Having been in the ministry for approximately 50 years, I have had my share of opportunities to share in the sorrows and losses of others. Most obvious is the loss of a loved one in the form of death.
This brings about a painful grieving process that most adults are familiar with in one way or another. This grief, though painful, is usually accompanied by support from others, especially those who understand the pain firsthand. It is also a grief that, thankfully, tends to diminish over time as we adjust to the loss.
But there is another grief that is quite different. It is not experienced as widely nor understood as deeply as other kinds of grief. It is infertility. Perhaps because infertility is so painful and carries such a sense of personal failure, most remain quiet about it. But let's understand one thing, it is a loss. It is the loss of feeling a sense of control.
More personally, it is the loss of a dream. It can feel like the loss of one’s sexual identity. We don’t write obituaries for miscarriages, but the private feeling of abandonment by God and aloneness in a family-oriented world can be overwhelming at times. The poet has said that no man is an island, but that doesn't mean we don't feel like one at times.
This profound feeling of isolation can most effectively be bridged by one who has been there. Cindy Dake--along with her husband, Edward--clearly possesses the tools and experience to build such a bridge. (There is a chapter to men written by Edward.) Not only does she know the island well, but Cindy also knows how to blend her personal experience with that of others, how to research thoroughly, and how to write in a friendly, candid style that brings it all right into your heart.
As helpful as all that is, there is something else that sets this work apart from just another fellow traveler’s story. It is the personal depth of the writer. I know the reader will appreciate the emotional and spiritual maturity Cindy brings to her understanding of infertility.
In addition to powerful testimonies representing the wide range of experiences, perhaps Cindy’s greatest contribution is a biblical and theological perspective to address the many questions that arise in the lives of those battling infertility.
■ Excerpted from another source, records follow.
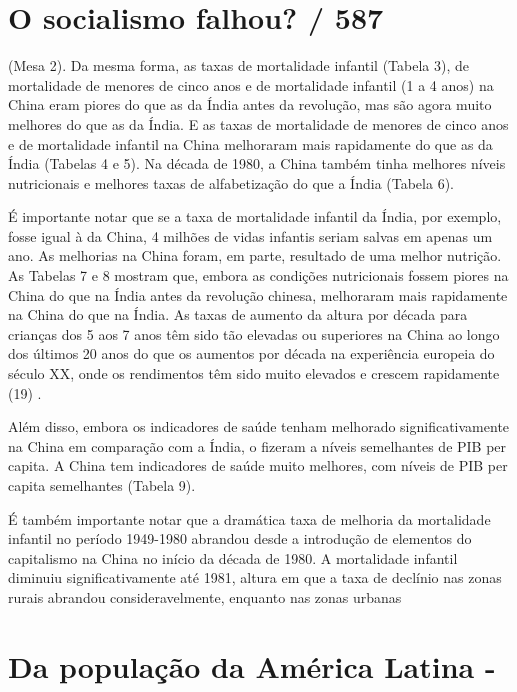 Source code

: {{\section{O socialismo falhou? / 587}
 \par 
(Mesa {\color{blue}2}). Da mesma forma, as taxas de mortalidade infantil (Tabela {\color{blue}3}), de mortalidade de menores de cinco anos e de mortalidade infantil (1 a {\color{blue}4} anos) na China eram piores do que as da Índia antes da revolução, mas são agora muito melhores do que as da Índia. E as taxas de mortalidade de menores de cinco anos e de mortalidade infantil na China melhoraram mais rapidamente do que as da Índia (Tabelas {\color{blue}4} e {\color{blue}5}). Na década de 1980, a China também tinha melhores níveis nutricionais e melhores taxas de alfabetização do que a Índia (Tabela {\color{blue}6}).
 \par 
É importante notar que se a taxa de mortalidade infantil da Índia, por exemplo, fosse igual à da China, {\color{blue}4} milhões de vidas infantis seriam salvas em apenas um ano. As melhorias na China foram, em parte, resultado de uma melhor nutrição. As Tabelas {\color{blue}7} e {\color{blue}8} mostram que, embora as condições nutricionais fossem piores na China do que na Índia antes da revolução chinesa, melhoraram mais rapidamente na China do que na Índia. As taxas de aumento da altura por década para crianças dos {\color{blue}5} aos {\color{blue}7} anos têm sido tão elevadas ou superiores na China ao longo dos últimos {\color{blue}20} anos do que os aumentos por década na experiência europeia do século XX, onde os rendimentos têm sido muito elevados e crescem rapidamente (19) .
 \par 
Além disso, embora os indicadores de saúde tenham melhorado significativamente na China em comparação com a Índia, o fizeram a níveis semelhantes de PIB per capita. A China tem indicadores de saúde muito melhores, com níveis de PIB per capita semelhantes (Tabela {\color{blue}9}).
 \par 
É também importante notar que a dramática taxa de melhoria da mortalidade infantil no período 1949-1980 abrandou desde a introdução de elementos do capitalismo na China no início da década de 1980. A mortalidade infantil diminuiu significativamente até 1981, altura em que a taxa de declínio nas zonas rurais abrandou consideravelmente, enquanto nas zonas urbanas
 \par 
\section{Da população da América Latina -}
 \par 
}}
These questions range from dealing with guilt, shame, victimization, and self-image to bargaining with God for “favorable treatment.”
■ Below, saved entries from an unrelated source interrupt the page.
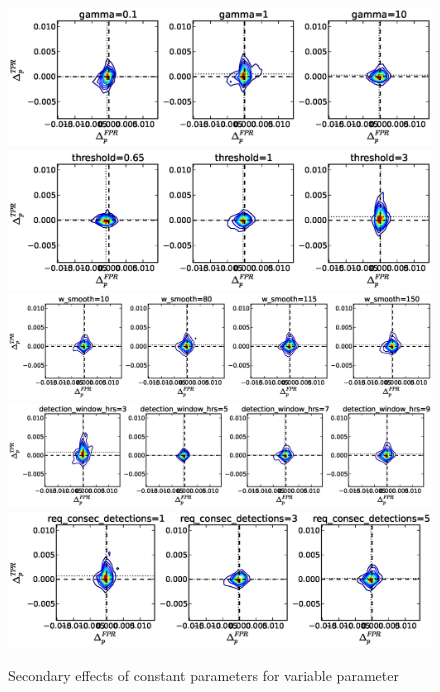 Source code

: \begin{figure}[!h]
\begin{center}
\includegraphics[width=6in]{../fig/final/delta_hist_sec/cmpr_window/gamma}
\includegraphics[width=6in]{../fig/final/delta_hist_sec/cmpr_window/threshold}
\includegraphics[width=6in]{../fig/final/delta_hist_sec/cmpr_window/w_smooth}
\includegraphics[width=6in]{../fig/final/delta_hist_sec/cmpr_window/detection_window_hrs}
\includegraphics[width=6in]{../fig/final/delta_hist_sec/cmpr_window/req_consec_detections}
\end{center}
\caption{\label{fig:delta_sec2} Secondary effects of constant parameters for variable parameter }
\end{figure}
Cindy deals with these questions in a refreshingly honest manner, while staying grounded in the Word and sensitive to the tender feelings of the reader. This strength is built into the foundation of the many practical insights and concrete suggestions found from cover to cover. Cindy has included wise and wonderful tips for handling everything from insensitive comments by friends and family to setting boundaries for time and money invested in various child-bearing options.
Finally, let me applaud the inclusion of the option of adoption. While adoption may not be right for all infertile couples, it is a blessing to many parents and children. Once again, Cindy has earned the right to be heard on this subject as the reader quickly discovers. She also recognizes that, for some others, the acceptance of a childfree choice can bring its own unique blessings.
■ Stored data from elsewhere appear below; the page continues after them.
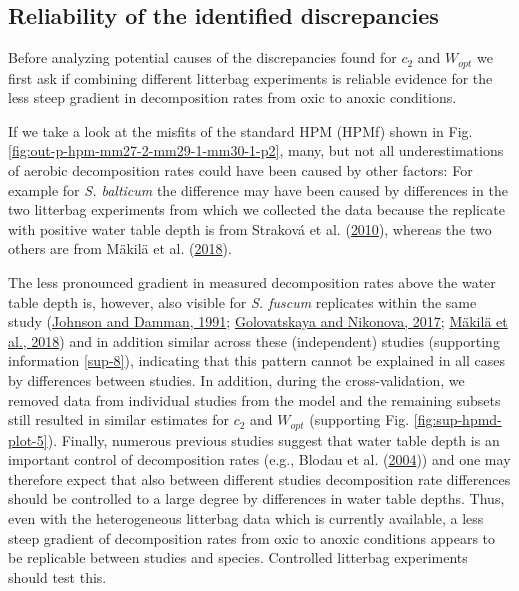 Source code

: \documentclass[
  12pt,
]{article}
\begin{document}
\hypertarget{out-discussion-3}{%
\subsection{Reliability of the identified discrepancies}\label{out-discussion-3}}

Before analyzing potential causes of the discrepancies found for \(c_2\) and \(W_{opt}\) we first ask if combining different litterbag experiments is reliable evidence for the less steep gradient in decomposition rates from oxic to anoxic conditions.

If we take a look at the misfits of the standard HPM (HPMf) shown in Fig. \ref{fig:out-p-hpm-mm27-2-mm29-1-mm30-1-p2}, many, but not all underestimations of aerobic decomposition rates could have been caused by other factors: For example for \emph{S. balticum} the difference may have been caused by differences in the two litterbag experiments from which we collected the data because the replicate with positive water table depth is from Straková et al. (\protect\hyperlink{ref-Strakova.2010}{2010}), whereas the two others are from Mäkilä et al. (\protect\hyperlink{ref-Makila.2018}{2018}).

The less pronounced gradient in measured decomposition rates above the water table depth is, however, also visible for \emph{S. fuscum} replicates within the same study (\protect\hyperlink{ref-Johnson.1991}{Johnson and Damman, 1991}; \protect\hyperlink{ref-Golovatskaya.2017}{Golovatskaya and Nikonova, 2017}; \protect\hyperlink{ref-Makila.2018}{Mäkilä et al., 2018}) and in addition similar across these (independent) studies (supporting information \ref{sup-8}), indicating that this pattern cannot be explained in all cases by differences between studies. In addition, during the cross-validation, we removed data from individual studies from the model and the remaining subsets still resulted in similar estimates for \(c_2\) and \(W_{opt}\) (supporting Fig. \ref{fig:sup-hpmd-plot-5}). Finally, numerous previous studies suggest that water table depth is an important control of decomposition rates (e.g., Blodau et al. (\protect\hyperlink{ref-Blodau.2004}{2004})) and one may therefore expect that also between different studies decomposition rate differences should be controlled to a large degree by differences in water table depths. Thus, even with the heterogeneous litterbag data which is currently available, a less steep gradient of decomposition rates from oxic to anoxic conditions appears to be replicable between studies and species. Controlled litterbag experiments should test this.
\end{document}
For years, as both a seminary professor and now as a pastor, I have emphasized the power of members of the body of Christ to minister to one another. I believe this book is one great example of this power in action. The silent pain of the infertile couple has produced a voice that resonates with those who are worthy to be heard.
If you are struggling with infertility or know someone who is, be grateful for the labor of love represented in this work. Read it and be an instrument of God’s love to others.